THE TASK:
Below are the entries; count the lines in them that contain the word "longo" and give only the number.

(Data records)

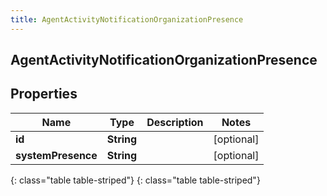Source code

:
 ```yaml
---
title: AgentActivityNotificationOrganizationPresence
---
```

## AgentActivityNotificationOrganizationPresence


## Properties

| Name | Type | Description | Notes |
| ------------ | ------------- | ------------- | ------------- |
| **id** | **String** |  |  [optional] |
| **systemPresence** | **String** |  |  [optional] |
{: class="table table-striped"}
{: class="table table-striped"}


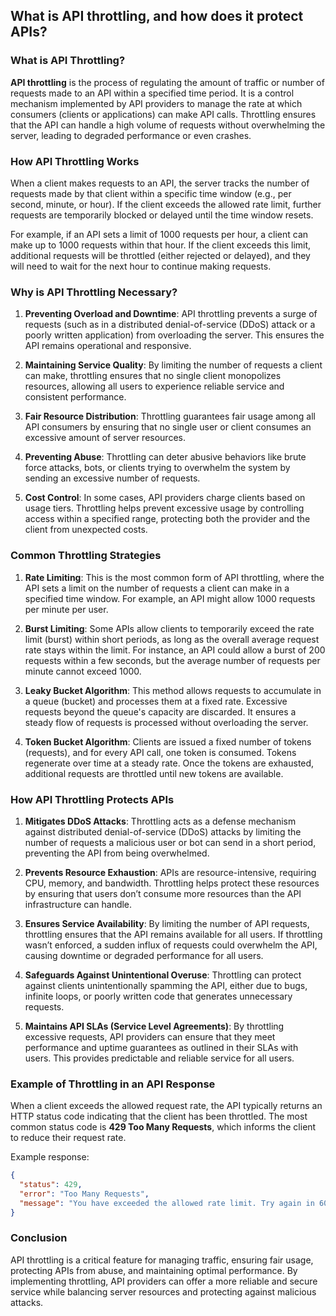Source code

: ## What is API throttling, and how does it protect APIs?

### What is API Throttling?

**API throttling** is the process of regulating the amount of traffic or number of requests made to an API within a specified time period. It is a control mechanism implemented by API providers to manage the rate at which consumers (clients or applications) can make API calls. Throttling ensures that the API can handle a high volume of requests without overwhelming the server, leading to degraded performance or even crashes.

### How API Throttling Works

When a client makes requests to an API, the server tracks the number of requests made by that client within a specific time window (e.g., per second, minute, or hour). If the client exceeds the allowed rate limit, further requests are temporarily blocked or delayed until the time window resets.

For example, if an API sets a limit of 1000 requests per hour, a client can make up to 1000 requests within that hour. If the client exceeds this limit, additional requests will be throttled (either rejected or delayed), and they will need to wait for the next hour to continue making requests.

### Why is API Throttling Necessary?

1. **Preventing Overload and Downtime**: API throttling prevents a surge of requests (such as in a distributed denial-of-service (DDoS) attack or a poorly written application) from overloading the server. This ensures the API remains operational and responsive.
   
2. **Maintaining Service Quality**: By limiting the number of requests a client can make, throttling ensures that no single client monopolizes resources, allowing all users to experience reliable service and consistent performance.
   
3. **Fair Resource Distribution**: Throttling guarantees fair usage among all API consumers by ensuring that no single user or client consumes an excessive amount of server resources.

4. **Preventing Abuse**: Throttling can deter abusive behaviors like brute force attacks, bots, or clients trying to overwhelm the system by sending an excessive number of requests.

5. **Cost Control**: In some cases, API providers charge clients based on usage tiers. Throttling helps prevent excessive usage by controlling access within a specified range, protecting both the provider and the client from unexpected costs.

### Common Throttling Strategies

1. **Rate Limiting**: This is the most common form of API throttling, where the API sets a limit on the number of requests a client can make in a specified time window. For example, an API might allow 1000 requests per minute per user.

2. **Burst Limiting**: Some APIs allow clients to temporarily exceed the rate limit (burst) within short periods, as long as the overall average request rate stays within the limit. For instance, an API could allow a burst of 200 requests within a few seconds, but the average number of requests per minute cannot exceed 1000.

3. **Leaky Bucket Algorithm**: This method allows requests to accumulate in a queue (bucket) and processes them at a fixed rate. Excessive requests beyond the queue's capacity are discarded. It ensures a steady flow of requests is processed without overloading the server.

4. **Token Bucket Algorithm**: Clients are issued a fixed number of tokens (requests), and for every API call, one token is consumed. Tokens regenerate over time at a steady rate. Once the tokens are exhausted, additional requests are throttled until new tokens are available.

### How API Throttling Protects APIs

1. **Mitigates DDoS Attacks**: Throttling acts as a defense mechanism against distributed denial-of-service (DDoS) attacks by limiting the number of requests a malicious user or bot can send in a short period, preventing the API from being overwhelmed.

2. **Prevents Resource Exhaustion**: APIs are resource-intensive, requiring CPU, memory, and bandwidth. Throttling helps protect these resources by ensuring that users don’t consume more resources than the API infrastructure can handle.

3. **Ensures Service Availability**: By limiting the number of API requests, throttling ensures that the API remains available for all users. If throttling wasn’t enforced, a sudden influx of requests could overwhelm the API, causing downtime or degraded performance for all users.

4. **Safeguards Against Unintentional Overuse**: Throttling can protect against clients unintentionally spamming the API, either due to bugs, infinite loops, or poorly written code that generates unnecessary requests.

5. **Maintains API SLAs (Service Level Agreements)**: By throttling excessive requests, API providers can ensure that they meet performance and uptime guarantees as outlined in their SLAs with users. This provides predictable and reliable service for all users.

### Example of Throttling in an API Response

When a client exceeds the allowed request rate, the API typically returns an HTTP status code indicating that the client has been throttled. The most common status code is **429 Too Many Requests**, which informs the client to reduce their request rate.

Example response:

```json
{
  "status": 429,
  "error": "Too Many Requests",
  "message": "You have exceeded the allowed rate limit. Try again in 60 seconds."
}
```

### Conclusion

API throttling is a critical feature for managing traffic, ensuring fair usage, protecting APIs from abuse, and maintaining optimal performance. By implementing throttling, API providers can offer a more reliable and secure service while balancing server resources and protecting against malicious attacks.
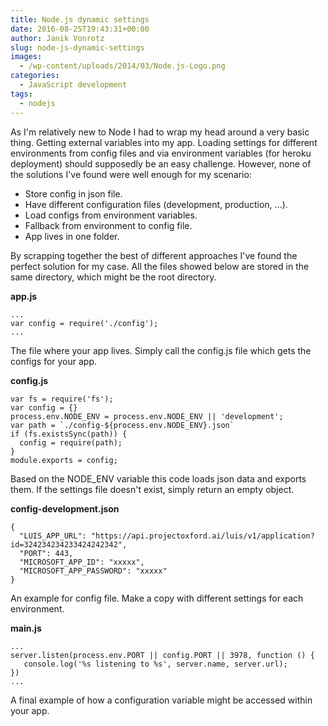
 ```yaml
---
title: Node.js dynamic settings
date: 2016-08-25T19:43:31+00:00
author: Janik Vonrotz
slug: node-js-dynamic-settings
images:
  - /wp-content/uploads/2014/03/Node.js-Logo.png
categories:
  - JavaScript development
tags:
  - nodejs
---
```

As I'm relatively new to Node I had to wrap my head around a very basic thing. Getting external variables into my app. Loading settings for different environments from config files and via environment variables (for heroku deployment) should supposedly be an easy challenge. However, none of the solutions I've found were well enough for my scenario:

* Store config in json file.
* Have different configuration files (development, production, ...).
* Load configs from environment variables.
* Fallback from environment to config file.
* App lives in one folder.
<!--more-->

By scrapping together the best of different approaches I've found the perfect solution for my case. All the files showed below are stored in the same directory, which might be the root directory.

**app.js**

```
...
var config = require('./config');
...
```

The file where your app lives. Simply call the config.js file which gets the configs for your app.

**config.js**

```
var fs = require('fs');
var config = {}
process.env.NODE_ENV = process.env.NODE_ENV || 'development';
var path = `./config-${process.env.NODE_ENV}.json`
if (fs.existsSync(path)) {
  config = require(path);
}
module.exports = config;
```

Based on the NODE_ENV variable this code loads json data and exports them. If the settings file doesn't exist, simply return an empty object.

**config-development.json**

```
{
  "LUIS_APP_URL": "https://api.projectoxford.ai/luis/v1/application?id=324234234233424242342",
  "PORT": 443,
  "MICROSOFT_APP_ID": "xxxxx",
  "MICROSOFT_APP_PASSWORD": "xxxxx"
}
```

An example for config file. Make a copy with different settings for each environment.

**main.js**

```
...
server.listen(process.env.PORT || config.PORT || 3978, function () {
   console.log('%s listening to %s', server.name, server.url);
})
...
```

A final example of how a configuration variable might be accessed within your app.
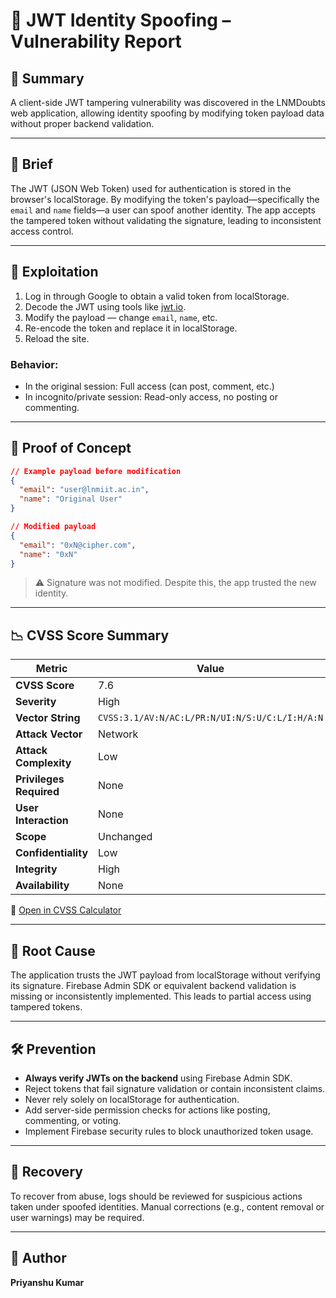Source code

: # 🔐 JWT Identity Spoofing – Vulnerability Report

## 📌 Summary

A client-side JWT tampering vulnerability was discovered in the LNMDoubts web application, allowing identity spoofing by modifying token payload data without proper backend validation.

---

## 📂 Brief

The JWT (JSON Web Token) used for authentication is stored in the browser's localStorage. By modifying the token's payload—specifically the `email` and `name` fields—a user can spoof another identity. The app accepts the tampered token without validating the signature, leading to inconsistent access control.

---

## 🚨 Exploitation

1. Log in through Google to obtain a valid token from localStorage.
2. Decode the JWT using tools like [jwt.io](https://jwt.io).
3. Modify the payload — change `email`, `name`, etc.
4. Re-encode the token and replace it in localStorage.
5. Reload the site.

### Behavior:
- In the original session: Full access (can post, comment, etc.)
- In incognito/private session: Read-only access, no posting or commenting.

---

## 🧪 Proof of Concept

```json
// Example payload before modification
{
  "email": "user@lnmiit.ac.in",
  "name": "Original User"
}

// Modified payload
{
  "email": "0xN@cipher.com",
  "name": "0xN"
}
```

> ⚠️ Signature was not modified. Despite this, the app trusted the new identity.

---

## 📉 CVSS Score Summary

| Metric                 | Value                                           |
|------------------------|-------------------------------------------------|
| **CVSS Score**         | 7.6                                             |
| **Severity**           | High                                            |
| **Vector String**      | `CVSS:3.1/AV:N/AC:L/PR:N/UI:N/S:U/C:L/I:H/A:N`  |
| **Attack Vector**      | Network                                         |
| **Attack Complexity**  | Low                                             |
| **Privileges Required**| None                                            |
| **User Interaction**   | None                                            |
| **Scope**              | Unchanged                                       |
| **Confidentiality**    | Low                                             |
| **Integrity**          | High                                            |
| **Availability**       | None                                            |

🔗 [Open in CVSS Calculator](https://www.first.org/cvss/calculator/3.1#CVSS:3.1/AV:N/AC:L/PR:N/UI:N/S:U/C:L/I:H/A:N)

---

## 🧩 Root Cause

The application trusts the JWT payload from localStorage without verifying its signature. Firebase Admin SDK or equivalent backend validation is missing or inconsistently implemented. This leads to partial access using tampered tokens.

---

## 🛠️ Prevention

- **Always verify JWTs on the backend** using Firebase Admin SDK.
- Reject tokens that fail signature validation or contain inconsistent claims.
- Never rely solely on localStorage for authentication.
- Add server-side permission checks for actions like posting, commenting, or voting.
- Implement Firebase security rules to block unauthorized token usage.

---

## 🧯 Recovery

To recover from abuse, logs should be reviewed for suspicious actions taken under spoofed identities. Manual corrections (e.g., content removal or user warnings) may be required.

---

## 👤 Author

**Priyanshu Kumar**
==
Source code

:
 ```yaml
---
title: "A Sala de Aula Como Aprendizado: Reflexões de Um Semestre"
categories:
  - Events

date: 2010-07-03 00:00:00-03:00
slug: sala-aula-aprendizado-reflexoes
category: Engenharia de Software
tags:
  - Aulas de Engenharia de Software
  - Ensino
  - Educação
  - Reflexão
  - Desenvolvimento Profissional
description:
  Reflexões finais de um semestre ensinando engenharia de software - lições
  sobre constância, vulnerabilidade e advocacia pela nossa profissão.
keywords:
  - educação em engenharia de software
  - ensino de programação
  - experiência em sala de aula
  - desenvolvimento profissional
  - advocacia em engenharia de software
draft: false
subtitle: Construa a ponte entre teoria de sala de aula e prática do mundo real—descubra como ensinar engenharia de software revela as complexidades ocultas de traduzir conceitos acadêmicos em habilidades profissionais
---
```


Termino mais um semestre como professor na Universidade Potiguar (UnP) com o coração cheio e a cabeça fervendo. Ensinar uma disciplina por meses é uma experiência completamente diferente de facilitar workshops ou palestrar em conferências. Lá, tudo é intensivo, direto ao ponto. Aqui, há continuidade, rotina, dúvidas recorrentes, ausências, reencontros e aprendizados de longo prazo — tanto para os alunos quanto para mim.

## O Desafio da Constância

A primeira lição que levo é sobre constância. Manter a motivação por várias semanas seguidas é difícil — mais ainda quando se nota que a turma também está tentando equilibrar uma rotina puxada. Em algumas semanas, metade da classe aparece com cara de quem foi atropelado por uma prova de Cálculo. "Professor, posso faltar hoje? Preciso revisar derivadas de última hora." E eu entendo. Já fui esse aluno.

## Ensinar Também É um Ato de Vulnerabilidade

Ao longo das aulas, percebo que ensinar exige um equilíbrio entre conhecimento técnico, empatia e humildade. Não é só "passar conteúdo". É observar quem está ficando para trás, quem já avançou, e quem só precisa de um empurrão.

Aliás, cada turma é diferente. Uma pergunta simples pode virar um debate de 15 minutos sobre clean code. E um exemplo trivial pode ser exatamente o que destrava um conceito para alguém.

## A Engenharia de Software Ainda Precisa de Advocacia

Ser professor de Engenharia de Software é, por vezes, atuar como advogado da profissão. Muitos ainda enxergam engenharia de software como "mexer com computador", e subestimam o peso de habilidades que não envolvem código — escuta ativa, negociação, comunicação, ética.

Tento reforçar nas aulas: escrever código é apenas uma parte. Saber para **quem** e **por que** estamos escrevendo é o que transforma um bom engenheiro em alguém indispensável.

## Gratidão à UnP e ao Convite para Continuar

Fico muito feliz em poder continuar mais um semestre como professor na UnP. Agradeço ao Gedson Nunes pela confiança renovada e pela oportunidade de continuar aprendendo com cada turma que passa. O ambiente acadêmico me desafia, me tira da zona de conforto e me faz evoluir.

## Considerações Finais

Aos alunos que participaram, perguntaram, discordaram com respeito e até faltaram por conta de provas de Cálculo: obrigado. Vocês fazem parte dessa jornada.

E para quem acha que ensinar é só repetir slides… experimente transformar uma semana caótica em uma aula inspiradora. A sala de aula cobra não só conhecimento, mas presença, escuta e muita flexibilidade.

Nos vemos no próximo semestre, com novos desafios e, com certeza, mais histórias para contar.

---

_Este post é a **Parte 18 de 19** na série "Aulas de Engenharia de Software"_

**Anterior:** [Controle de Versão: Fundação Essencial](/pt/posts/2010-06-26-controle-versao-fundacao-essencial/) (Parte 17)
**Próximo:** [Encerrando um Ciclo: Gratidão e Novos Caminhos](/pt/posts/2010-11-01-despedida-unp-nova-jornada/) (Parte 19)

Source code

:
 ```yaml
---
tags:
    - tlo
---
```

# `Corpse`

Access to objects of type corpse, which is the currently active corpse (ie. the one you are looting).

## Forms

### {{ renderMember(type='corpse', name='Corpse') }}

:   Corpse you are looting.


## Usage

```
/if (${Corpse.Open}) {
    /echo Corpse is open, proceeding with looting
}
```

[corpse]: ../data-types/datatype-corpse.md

SOLUTION FOR THIS TASK:
2